Vice Admiral INAF Dr. Agung Prasetiawan, M.A.P. was inaugurated as the first Commander of the reactivated Indonesian Fleet Command, at the 1st Fleet Command Docks at Pondok Dayung, Tanjung Priok, on Thursday, 3 February 2022 in a public ceremony presided by the Chief of Staff of the Navy, Admiral Yudo Margono.  On that day, the renewed colour of the Navy Fleet Command, which has the motto Ekapada Banda Jala Nusa which means Uniting the Powers of the Archipelagic Seas, was presented in the ceremony, symbolizing the rebirth of the Indonesian National Fleet.

Territorial history 
In 1985, the division of the National Fleet Command also led to the then Naval Regions (Komando Daerah Angkatan Laut, Kodaeral) being now directly reporting units of the Fleets - as Main Naval Bases (MNB, PUAL), and Naval Bases (NBs, PAL).

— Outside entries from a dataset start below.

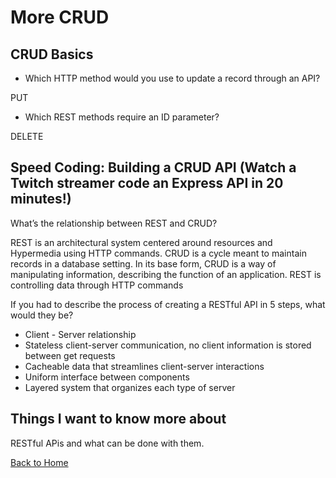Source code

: # More CRUD

## CRUD Basics

- Which HTTP method would you use to update a record through an API?

PUT

- Which REST methods require an ID parameter?

DELETE

## Speed Coding: Building a CRUD API (Watch a Twitch streamer code an Express API in 20 minutes!)

What’s the relationship between REST and CRUD?

REST is an architectural system centered around resources and Hypermedia using HTTP commands. CRUD is a cycle meant to maintain records in a database setting. In its base form, CRUD is a way of manipulating information, describing the function of an application. REST is controlling data through HTTP commands

If you had to describe the process of creating a RESTful API in 5 steps, what would they be?

- Client - Server relationship
- Stateless client-server communication, no client information is stored between get requests
- Cacheable data that streamlines client-server interactions
- Uniform interface between components
- Layered system that organizes each type of server

## Things I want to know more about

RESTful APis and what can be done with them.

[Back to Home](../README.md)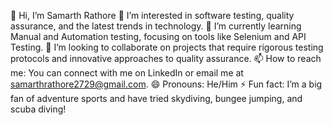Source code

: 👋 Hi, I’m Samarth Rathore
👀 I’m interested in software testing, quality assurance, and the latest trends in technology.
🌱 I’m currently learning Manual and Automation testing, focusing on tools like Selenium and API Testing.
💞️ I’m looking to collaborate on projects that require rigorous testing protocols and innovative approaches to quality assurance.
📫 How to reach me: You can connect with me on LinkedIn or email me at samarthrathore2729@gmail.com.
😄 Pronouns: He/Him
⚡ Fun fact: I’m a big fan of adventure sports and have tried skydiving, bungee jumping, and scuba diving!

<!---
Samarth2729/Samarth2729 is a ✨ special ✨ repository because its `README.md` (this file) appears on your GitHub profile.
You can click the Preview link to take a look at your changes.
--->
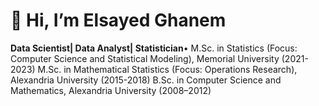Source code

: # 👋 Hi, I’m Elsayed Ghanem

**Data Scientist| Data Analyst| Statistician**•
M.Sc. in Statistics (Focus: Computer Science  and Statistical Modeling), Memorial University (2021-2023)
M.Sc. in Mathematical Statistics (Focus: Operations Research), Alexandria University (2015-2018)
B.Sc. in Computer Science and Mathematics, Alexandria University (2008–2012)

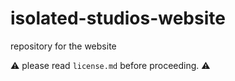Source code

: # isolated-studios-website
repository for the website

⚠️ please read `license.md` before proceeding. ⚠️
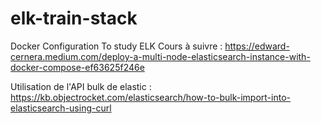 # elk-train-stack
Docker Configuration To study ELK 
Cours à suivre : https://edward-cernera.medium.com/deploy-a-multi-node-elasticsearch-instance-with-docker-compose-ef63625f246e

Utilisation de l'API bulk de elastic : https://kb.objectrocket.com/elasticsearch/how-to-bulk-import-into-elasticsearch-using-curl
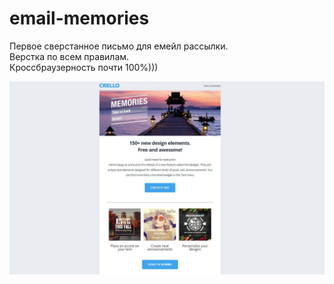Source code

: # email-memories
Первое сверстанное письмо для емейл рассылки.  
Верстка по всем правилам.   
Кроссбраузерность почти 100%)))  


[![email-memories](https://github.com/8807010/email-memories/blob/master/preview.jpg)](https://8807010.github.io/email-memories/)  



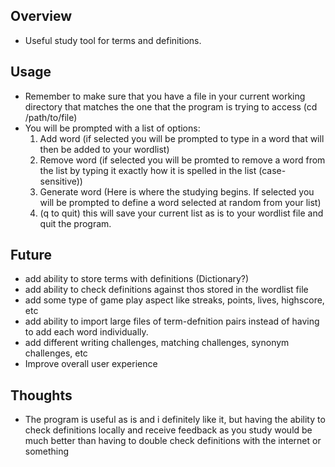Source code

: ## Overview
- Useful study tool for terms and definitions.

## Usage
- Remember to make sure that you have a file in your current working directory that matches the one that the program is trying to access (cd /path/to/file)
- You will be prompted with a list of options:
    1. Add word (if selected you will be prompted to type in a word that will then be added to your wordlist)
    2. Remove word (if selected you will be promted to remove a word from the list by typing it exactly how it is spelled in the list (case-sensitive))
    3. Generate word (Here is where the studying begins. If selected you will be prompted to define a word selected at random from your list)
    4. (q to quit) this will save your current list as is to your wordlist file and quit the program.

## Future
- add ability to store terms with definitions (Dictionary?)
- add ability to check definitions against thos stored in the wordlist file
- add some type of game play aspect like streaks, points, lives, highscore, etc
- add ability to import large files of term-defnition pairs instead of having to add each word individually.
- add different writing challenges, matching challenges, synonym challenges, etc
- Improve overall user experience

## Thoughts
- The program is useful as is and i definitely like it, but having the ability to check definitions locally and receive feedback as you study would be much better than having to double check definitions with the internet or something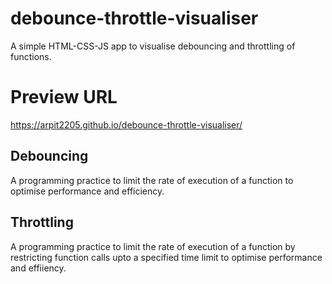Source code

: # debounce-throttle-visualiser
A simple HTML-CSS-JS app to visualise debouncing and throttling of functions.

# Preview URL
https://arpit2205.github.io/debounce-throttle-visualiser/

## Debouncing
A programming practice to limit the rate of execution of a function to optimise performance and efficiency.

## Throttling
A programming practice to limit the rate of execution of a function by restricting function calls upto a specified time limit to optimise performance and effiiency.
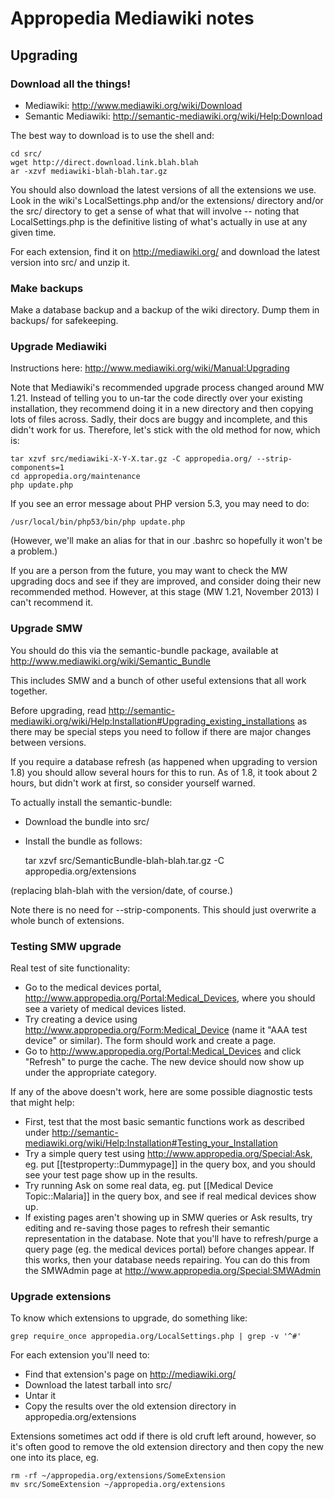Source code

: # Appropedia Mediawiki notes

## Upgrading

### Download all the things!

* Mediawiki: http://www.mediawiki.org/wiki/Download
* Semantic Mediawiki: http://semantic-mediawiki.org/wiki/Help:Download

The best way to download is to use the shell and:

    cd src/
    wget http://direct.download.link.blah.blah
    ar -xzvf mediawiki-blah-blah.tar.gz

You should also download the latest versions of all the extensions we use.  Look in the wiki's
LocalSettings.php and/or the extensions/ directory and/or the src/ directory to get a sense of what that
will involve -- noting that LocalSettings.php is the definitive listing of what's actually in use at any
given time.

For each extension, find it on http://mediawiki.org/ and download the latest version into src/ and unzip
it.

### Make backups

Make a database backup and a backup of the wiki directory. Dump them in backups/ for safekeeping.

### Upgrade Mediawiki

Instructions here: http://www.mediawiki.org/wiki/Manual:Upgrading

Note that Mediawiki's recommended upgrade process changed around MW
1.21.  Instead of telling you to un-tar the code directly over your
existing installation, they recommend doing it in a new directory and
then copying lots of files across.  Sadly, their docs are buggy and
incomplete, and this didn't work for us.  Therefore, let's stick with
the old method for now, which is:

    tar xzvf src/mediawiki-X-Y-X.tar.gz -C appropedia.org/ --strip-components=1
    cd appropedia.org/maintenance
    php update.php

If you see an error message about PHP version 5.3, you may need to do:

    /usr/local/bin/php53/bin/php update.php

(However, we'll make an alias for that in our .bashrc so hopefully it
won't be a problem.)

If you are a person from the future, you may want to check the MW
upgrading docs and see if they are improved, and consider doing their
new recommended method.  However, at this stage (MW 1.21, November 2013)
I can't recommend it.

### Upgrade SMW

You should do this via the semantic-bundle package, available at
http://www.mediawiki.org/wiki/Semantic_Bundle

This includes SMW and a bunch of other useful extensions that all work
together.

Before upgrading, read
http://semantic-mediawiki.org/wiki/Help:Installation#Upgrading_existing_installations
as there may be special steps you need to follow if there are major
changes between versions.

If you require a database refresh (as happened when upgrading to version
1.8) you should allow several hours for this to run.  As of 1.8, it took
about 2 hours, but didn't work at first, so consider yourself warned.

To actually install the semantic-bundle:

* Download the bundle into src/
* Install the bundle as follows:

    tar xzvf src/SemanticBundle-blah-blah.tar.gz -C appropedia.org/extensions

(replacing blah-blah with the version/date, of course.)

Note there is no need for --strip-components.  This should just
overwrite a whole bunch of extensions.

### Testing SMW upgrade

Real test of site functionality:

* Go to the medical devices portal,
  http://www.appropedia.org/Portal:Medical_Devices, where you should see
  a variety of medical devices listed.
* Try creating a device using
  http://www.appropedia.org/Form:Medical_Device (name it "AAA
  test device" or similar).  The form should work and create a page.
* Go to http://www.appropedia.org/Portal:Medical_Devices and click
  "Refresh" to purge the cache.  The new device should now show up under
  the appropriate category.

If any of the above doesn't work, here are some possible diagnostic
tests that might help:

* First, test that the most basic semantic functions work as described
  under
  http://semantic-mediawiki.org/wiki/Help:Installation#Testing_your_Installation
* Try a simple query test using http://www.appropedia.org/Special:Ask,
  eg. put [[testproperty::Dummypage]] in the query box, and you should
  see your test page show up in the results.
* Try running Ask on some real data, eg. put [[Medical Device
  Topic::Malaria]] in the query box, and see if real medical devices
  show up.
* If existing pages aren't showing up in SMW queries or Ask results, try
  editing and re-saving those pages to refresh their semantic
  representation in the database.  Note that you'll have to
  refresh/purge a query page (eg. the medical devices portal) before
  changes appear.  If this works, then your database needs repairing.
  You can do this from the SMWAdmin page at
  http://www.appropedia.org/Special:SMWAdmin

### Upgrade extensions

To know which extensions to upgrade, do something like:

    grep require_once appropedia.org/LocalSettings.php | grep -v '^#'

For each extension you'll need to:

* Find that extension's page on http://mediawiki.org/
* Download the latest tarball into src/
* Untar it
* Copy the results over the old extension directory in
  appropedia.org/extensions

Extensions sometimes act odd if there is old cruft left around, however,
so it's often good to remove the old extension directory and
then copy the new one into its place, eg.

    rm -rf ~/appropedia.org/extensions/SomeExtension
    mv src/SomeExtension ~/appropedia.org/extensions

Before the reorganization, the Naval Regions, created in 1950 as Maritime Regions (Komando Daerah Maritim) were responsible under the office of the Chief of Staff of the Navy to administer maritime defense affairs along regional lines, acting as equivalent to the US Naval Regions. These naval regions, as a general rule following Japanese precedence, had regional patrol fleets under their direct supervision with the National Fleet supervising any major surface combatants or submarines forward deployed within the regions, a practice that continues on the MNBs till today.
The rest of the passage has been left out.